RAF is a software framework developed to operationally evaluate compositional reasoning behavior in Large Language Models (LLMs) under controlled complexity scaling. The framework is designed to distinguish between cognitive failure (reasoning degradation under task complexity) and system failure (artifacts arising from infrastructure limits such as token truncation or parsing errors).

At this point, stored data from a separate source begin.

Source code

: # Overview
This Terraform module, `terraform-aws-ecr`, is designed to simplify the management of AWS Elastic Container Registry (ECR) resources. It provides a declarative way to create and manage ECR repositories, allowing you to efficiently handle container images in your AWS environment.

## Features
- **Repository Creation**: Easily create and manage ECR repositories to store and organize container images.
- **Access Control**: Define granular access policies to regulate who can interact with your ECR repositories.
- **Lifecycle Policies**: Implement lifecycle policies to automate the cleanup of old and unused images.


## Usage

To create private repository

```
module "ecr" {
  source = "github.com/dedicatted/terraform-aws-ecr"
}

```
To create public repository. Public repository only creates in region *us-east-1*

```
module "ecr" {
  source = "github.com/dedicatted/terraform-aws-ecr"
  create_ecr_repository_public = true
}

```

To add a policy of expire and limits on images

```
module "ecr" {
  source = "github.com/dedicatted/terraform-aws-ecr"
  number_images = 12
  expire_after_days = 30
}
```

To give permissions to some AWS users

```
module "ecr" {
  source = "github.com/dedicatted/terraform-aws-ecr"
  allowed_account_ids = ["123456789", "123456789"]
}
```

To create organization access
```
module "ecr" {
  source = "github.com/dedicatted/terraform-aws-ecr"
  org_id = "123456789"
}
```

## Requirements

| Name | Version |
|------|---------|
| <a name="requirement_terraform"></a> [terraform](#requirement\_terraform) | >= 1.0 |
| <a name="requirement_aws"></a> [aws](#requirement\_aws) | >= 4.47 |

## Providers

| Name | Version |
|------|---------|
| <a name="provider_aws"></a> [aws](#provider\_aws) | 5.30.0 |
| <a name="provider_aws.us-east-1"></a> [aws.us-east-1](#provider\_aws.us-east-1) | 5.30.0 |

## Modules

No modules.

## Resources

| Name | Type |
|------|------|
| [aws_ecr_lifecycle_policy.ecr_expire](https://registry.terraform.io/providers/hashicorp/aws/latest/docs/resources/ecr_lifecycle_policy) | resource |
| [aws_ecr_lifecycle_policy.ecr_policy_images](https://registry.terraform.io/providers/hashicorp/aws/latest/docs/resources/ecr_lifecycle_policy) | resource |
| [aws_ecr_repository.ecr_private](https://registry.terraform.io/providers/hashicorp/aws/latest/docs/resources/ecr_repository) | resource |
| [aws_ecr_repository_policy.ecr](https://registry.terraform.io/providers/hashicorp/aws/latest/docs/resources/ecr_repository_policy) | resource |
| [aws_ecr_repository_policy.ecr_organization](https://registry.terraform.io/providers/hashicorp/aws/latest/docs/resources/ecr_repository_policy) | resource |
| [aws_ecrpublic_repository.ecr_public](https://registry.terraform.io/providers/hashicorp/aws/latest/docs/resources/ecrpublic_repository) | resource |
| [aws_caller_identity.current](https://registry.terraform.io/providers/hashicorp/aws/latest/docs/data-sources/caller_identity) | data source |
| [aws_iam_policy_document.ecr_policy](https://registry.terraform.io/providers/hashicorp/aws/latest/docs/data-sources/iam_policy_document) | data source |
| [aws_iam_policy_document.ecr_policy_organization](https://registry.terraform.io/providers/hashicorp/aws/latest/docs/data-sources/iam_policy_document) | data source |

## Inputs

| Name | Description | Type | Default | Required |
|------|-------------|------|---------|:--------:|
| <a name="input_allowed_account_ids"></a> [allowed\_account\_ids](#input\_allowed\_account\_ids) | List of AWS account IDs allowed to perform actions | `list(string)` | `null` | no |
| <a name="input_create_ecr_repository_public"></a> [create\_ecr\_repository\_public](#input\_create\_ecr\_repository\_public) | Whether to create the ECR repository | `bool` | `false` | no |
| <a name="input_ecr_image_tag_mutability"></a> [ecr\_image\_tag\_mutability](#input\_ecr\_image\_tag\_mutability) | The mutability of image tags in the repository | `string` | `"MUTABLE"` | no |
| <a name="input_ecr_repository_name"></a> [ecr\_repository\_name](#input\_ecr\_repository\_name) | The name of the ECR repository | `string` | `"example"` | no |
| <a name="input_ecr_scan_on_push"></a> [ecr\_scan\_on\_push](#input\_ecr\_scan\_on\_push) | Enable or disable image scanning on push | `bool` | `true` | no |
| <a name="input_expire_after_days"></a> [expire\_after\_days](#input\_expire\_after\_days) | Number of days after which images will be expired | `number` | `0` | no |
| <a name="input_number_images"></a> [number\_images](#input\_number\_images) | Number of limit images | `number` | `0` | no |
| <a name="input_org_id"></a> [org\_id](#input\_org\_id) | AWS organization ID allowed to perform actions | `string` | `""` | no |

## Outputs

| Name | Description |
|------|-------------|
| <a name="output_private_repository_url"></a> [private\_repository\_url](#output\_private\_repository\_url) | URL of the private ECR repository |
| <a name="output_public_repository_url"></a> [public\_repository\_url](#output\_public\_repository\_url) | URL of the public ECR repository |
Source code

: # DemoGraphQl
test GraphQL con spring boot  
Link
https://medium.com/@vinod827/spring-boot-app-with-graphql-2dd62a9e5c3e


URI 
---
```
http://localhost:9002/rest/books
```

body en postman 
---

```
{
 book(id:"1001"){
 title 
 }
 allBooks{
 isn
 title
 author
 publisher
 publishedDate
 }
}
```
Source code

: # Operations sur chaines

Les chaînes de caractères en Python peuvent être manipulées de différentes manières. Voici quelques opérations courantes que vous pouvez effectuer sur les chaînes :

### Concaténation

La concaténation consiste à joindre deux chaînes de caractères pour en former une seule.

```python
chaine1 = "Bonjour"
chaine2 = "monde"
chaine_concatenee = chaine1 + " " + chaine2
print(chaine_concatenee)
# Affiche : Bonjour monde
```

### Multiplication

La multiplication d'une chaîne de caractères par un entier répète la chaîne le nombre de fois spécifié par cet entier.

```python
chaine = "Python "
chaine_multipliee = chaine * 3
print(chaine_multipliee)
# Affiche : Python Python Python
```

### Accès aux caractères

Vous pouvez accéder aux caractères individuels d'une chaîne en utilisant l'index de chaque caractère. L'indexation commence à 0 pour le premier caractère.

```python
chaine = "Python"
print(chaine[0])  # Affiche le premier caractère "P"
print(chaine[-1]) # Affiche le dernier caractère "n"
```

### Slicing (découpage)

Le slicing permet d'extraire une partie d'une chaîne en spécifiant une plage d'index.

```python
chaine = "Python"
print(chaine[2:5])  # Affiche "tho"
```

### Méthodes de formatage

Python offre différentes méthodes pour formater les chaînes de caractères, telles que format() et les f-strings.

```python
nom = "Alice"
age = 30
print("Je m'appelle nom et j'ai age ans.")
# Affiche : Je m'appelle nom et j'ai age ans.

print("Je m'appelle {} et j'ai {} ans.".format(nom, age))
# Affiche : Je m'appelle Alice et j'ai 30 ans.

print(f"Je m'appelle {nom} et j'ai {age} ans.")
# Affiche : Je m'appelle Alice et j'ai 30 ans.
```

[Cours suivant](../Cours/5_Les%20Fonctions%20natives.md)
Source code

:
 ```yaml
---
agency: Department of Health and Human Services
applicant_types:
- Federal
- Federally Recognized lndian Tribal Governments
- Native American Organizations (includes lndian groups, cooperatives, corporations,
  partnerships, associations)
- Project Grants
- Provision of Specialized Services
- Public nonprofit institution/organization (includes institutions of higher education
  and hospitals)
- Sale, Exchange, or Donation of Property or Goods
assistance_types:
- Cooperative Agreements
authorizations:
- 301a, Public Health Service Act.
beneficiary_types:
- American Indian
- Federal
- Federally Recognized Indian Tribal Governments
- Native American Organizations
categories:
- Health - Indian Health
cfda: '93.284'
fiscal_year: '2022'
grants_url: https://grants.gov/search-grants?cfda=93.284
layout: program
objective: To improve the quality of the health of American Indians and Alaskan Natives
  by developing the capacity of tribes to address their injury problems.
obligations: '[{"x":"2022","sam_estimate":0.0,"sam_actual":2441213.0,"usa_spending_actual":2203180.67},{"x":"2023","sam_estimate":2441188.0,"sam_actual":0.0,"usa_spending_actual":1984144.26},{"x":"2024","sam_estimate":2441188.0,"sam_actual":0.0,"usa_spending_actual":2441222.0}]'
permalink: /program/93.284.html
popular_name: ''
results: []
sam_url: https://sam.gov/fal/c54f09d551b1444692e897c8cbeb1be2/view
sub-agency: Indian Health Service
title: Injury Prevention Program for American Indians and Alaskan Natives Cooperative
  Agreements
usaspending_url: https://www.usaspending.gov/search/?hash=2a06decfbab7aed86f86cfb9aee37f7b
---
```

Rather than making claims about internal cognition, RAF focuses on observable, reproducible behavioral signals obtained through carefully structured evaluation pipelines.
RAF follows a decoupled, artifact-aware pipeline architecture to isolate reasoning variables and ensure measurement fidelity.
-
Problem Generator (
test_builder.py)
Generates arithmetic reasoning tasks with linear operation scaling, ensuring monotonic and fine-grained complexity growth. -
Evaluator (
evaluator.py)
Orchestrates API calls across multiple model families with structured logging and failure handling. -
Parser & Judge (
response_parser.py)
Applies Regex-based validation to separate malformed or truncated outputs from logically incorrect reasoning. -
Metrics Calculator (
calculator.py)
Computes R-CDS (Robust Compositional Decay Score) to capture non-linear performance collapses across complexity levels. -
Monitoring Layer
A lightweight Streamlit dashboard visualizes accuracy trends and decay behavior in real time.
| Feature | Phase I & II (Diagnostic Scripts) | Phase III / v3.0 (Framework) |
|---|---|---|
| Logic Structure | Monolithic evaluation flow | Decoupled generator, evaluator, and analysis |
| Complexity Unit | Nesting depth | Linear operation count |
| Error Handling | Mixed logic & system failures | Artifact-aware parsing separation |
| Primary Metric | CDS (aggregate decay) | R-CDS (shape-aware decay) |
| Persistence | Console logs | Structured JSONL artifacts |
RAF evolved through three iterative phases focused on reducing experimental noise and improving interpretability.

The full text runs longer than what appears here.